その上にはここからでは分かりづらいが、純白の幸織らしき、掻巻が敷かれている。さらにその上に乗せられた掛け布団は、贅沢にも四枚もうず高く積みあげられていた。
(しかも、鶴、亀に松竹梅の模様入り)
目の間に敷かれた布団は、まさに艶麗という言葉がぴったりとくる見事さだ。
「め、めでたさが渋滞している」
私は感極まったまま、感想を漏らす。
「めでたさ?あぁ、これのことか?」
帷様が部屋に入り、掛け布団をペラリとめくった。私はコクコクと頷く。
「寝てみるか?」
「えっ、そ、そ、そ、そんな……いいんですか?」
まさかの提案に、私は動揺する。
「ああ、かまわない」
帷様は「さぁ」と言った感じで、掛け布団を四枚同時にめくりあげた。
(あんなフカフカで豪華な布団に寝転がれるなんて、多分この機会を逃したらない。けど……)

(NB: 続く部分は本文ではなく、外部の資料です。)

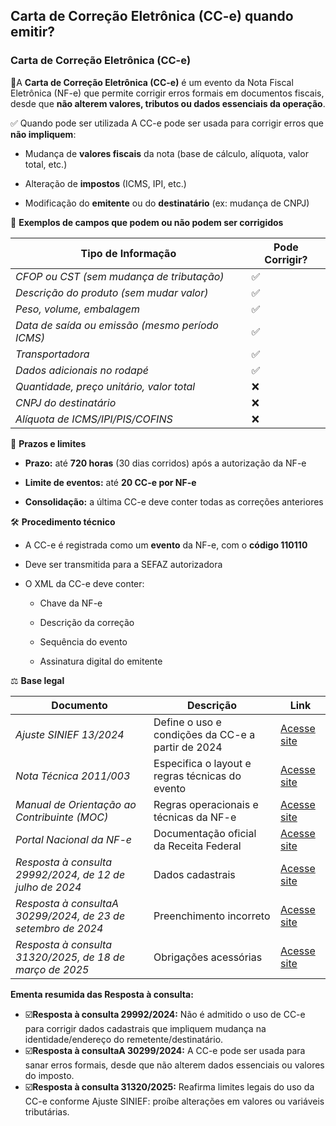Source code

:
## Carta de Correção Eletrônica (CC-e) quando emitir?

### Carta de Correção Eletrônica (CC-e)

📘A **Carta de Correção Eletrônica (CC-e)** é um evento da Nota Fiscal Eletrônica (NF-e) que permite corrigir erros formais em documentos fiscais, desde que **não alterem valores, tributos ou dados essenciais da operação**.

✅ Quando pode ser utilizada
A CC-e pode ser usada para corrigir erros que **não impliquem**:

- Mudança de **valores fiscais** da nota (base de cálculo, alíquota, valor total, etc.)

- Alteração de **impostos** (ICMS, IPI, etc.)

- Modificação do **emitente** ou do **destinatário** (ex: mudança de CNPJ)

📌 **Exemplos de campos que podem ou não podem ser corrigidos**

| **Tipo de Informação**	| **Pode Corrigir?** |
| -------------------- | -------------------- |
| *CFOP ou CST (sem mudança de tributação)* |  ✅  |
| *Descrição do produto (sem mudar valor)* |  ✅  |
| *Peso, volume, embalagem*	|   ✅  |
| *Data de saída ou emissão (mesmo período ICMS)*	| ✅ |
| *Transportadora*	| ✅ |
| *Dados adicionais no rodapé*	| ✅ |
| *Quantidade, preço unitário, valor total*	| ❌ |
| *CNPJ do destinatário*	| ❌ |
| *Alíquota de ICMS/IPI/PIS/COFINS*	| ❌ |

📅 **Prazos e limites**

- **Prazo:** até **720 horas** (30 dias corridos) após a autorização da NF-e

- **Limite de eventos:** até **20 CC-e por NF-e**

- **Consolidação:** a última CC-e deve conter todas as correções anteriores

🛠️ **Procedimento técnico**

- A CC-e é registrada como um **evento** da NF-e, com o **código 110110**

- Deve ser transmitida para a SEFAZ autorizadora

- O XML da CC-e deve conter:

  - Chave da NF-e

  - Descrição da correção

  - Sequência do evento

  - Assinatura digital do emitente


⚖️ **Base legal**

| **Documento**	| **Descrição** | **Link** |
|-----------|----------| ----------|
| *Ajuste SINIEF 13/2024* |	Define o uso e condições da CC-e a partir de 2024 | [Acesse site](https://www.confaz.fazenda.gov.br/legislacao/ajustes/2024/ajuste-sinef-13-24) |
| *Nota Técnica 2011/003*	| Especifica o layout e regras técnicas do evento | [Acesse site](https://www.nfe.fazenda.gov.br/portal/exibirArquivo.aspx?conteudo=hNJXbmu+l8Q%3D) |
| *Manual de Orientação ao Contribuinte (MOC)* |	Regras operacionais e técnicas da NF-e | [Acesse site](https://www.nfe.fazenda.gov.br/portal/listaConteudo.aspx?tipoConteudo=ndIjl+iEFdE%3D) |
| *Portal Nacional da NF-e*	| Documentação oficial da Receita Federal | [Acesse site](https://www.nfe.fazenda.gov.br) |
| *Resposta à consulta 29992/2024, de 12 de julho de 2024* | Dados cadastrais | [Acesse site](https://legislacao.fazenda.sp.gov.br/Paginas/RC29992_2024.aspx) |
| *Resposta à consultaA 30299/2024, de 23 de setembro de 2024* | Preenchimento incorreto | [Acesse site](https://legislacao.fazenda.sp.gov.br/Paginas/RC30299_2024.aspx) |
| *Resposta à consulta 31320/2025, de 18 de março de 2025* | Obrigações acessórias | [Acesse site](https://legislacao.fazenda.sp.gov.br/Paginas/RC31320_2025.aspx) |

**Ementa resumida das Resposta à consulta:**

- ☑️**Resposta à consulta 29992/2024:** Não é admitido o uso de CC-e para corrigir dados cadastrais que impliquem mudança na identidade/endereço do remetente/destinatário.
- ☑️**Resposta à consultaA 30299/2024:** A CC-e pode ser usada para sanar erros formais, desde que não alterem dados essenciais ou valores do imposto.
- ☑️**Resposta à consulta 31320/2025:** Reafirma limites legais do uso da CC-e conforme Ajuste SINIEF: proíbe alterações em valores ou variáveis tributárias.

「い、いえ、でも、それは流石に畏れ多いというか……公方様の大切なお布団でございますし」
私は断腸の思いで、ありがたい申し出を辞退する。
「そうか。というか、綺麗なままだと何かとまずいか……」
布団を持ったまま、帷様が考え込む様子を見せた。
(確かに美麗様は私が奥泊りをするって思ってるわけだし)
ここは遠慮なくと、私は部屋に足を踏み入れる。
「待て。予定では今日で全てが解決するのですから、特に乱さなくても良いかと」
正輝が私の腕をグイとつかむ。
「そうだけど。万が一って事もあるし」
私は正輝の腕を振りほどこうともがく。
「どうであれ、公方様の布団に寝転ぶなんて事自体が不敬だぞ」
「でも、公方様御本人がいいって言ってるんだし」
私はまたとない機会を前に、正輝を必死に説得する。
「……まぁ、そう、だけど」
正輝がチラリと帷様に意味ありげな視線を送った。
「お前達、何を揉めている?」
私達の様子を見て、帷様が不思議そうな顔をした。
「こんな豪華なお布団に寝転ぶ機会なんて、もう二度とないかもしれないのに、正輝が不敬だって言うんです」
私は力説する。
「不敬すぎるだろ」
「でも帷様はいいって言ってるじゃない」
「それはだから」
堂々巡りし始める私達の会話。
「寝転ぶくらい、許してやれ」
「はっ!?それは神聖なものです。ですから」
帷様の言葉に、正輝が不服そうな声をあげる。
「たかが布団だろうに」
帷様の言葉を聞き、私は決意した。
「失礼しますッ!!」
正輝の手を振り切った私は布団に向かって大きく身を投げる。
ポフン。
(何このふわふわ)
私は目を閉じた。そして背中に当たる、これでもかというくらい、綿が分厚く詰めてある敷布団の感触を味わう。
「あぁ、幸せ」
思わずため息が出るほどの心地良さだ。
「お前は本当に……兄として恥ずかしいのだが」
呆れたような正輝の声が聞こえてくる。
「気に入ったか?」
私の体の上に掛け布団をかけながら、帷様が問いかける。
「もはや極楽です。私も仕事を頑張って、こういうお布団で毎日寝られるようになりたいと思いました」
私は願望を口にする。
「小さな願いだな」
帷様がクスリと笑った。
「小さいですかね?贅沢すぎて、夢物語な気しかしません」
「お前さ、五欲にのみこまれまくってるけど、大丈夫か?」
帷様の横に立つ正輝が私に軽蔑の眼差しを向けた。
「五欲は己を見失うので、捨て去るべきである……」
私は忍術伝書の一つ。『当流奪口忍之巻駐』に書かれていた言葉を口にした。それによると五欲とは、財欲、色欲、飲食欲、名欲、睡眠欲だとされている。
(確かに私は今、人間が抱く欲に溺れかけている)
私はふかふかの感触を最後にしっかりと体に刻み込み、後ろ髪惹かれる思いで、布団から起き上がる。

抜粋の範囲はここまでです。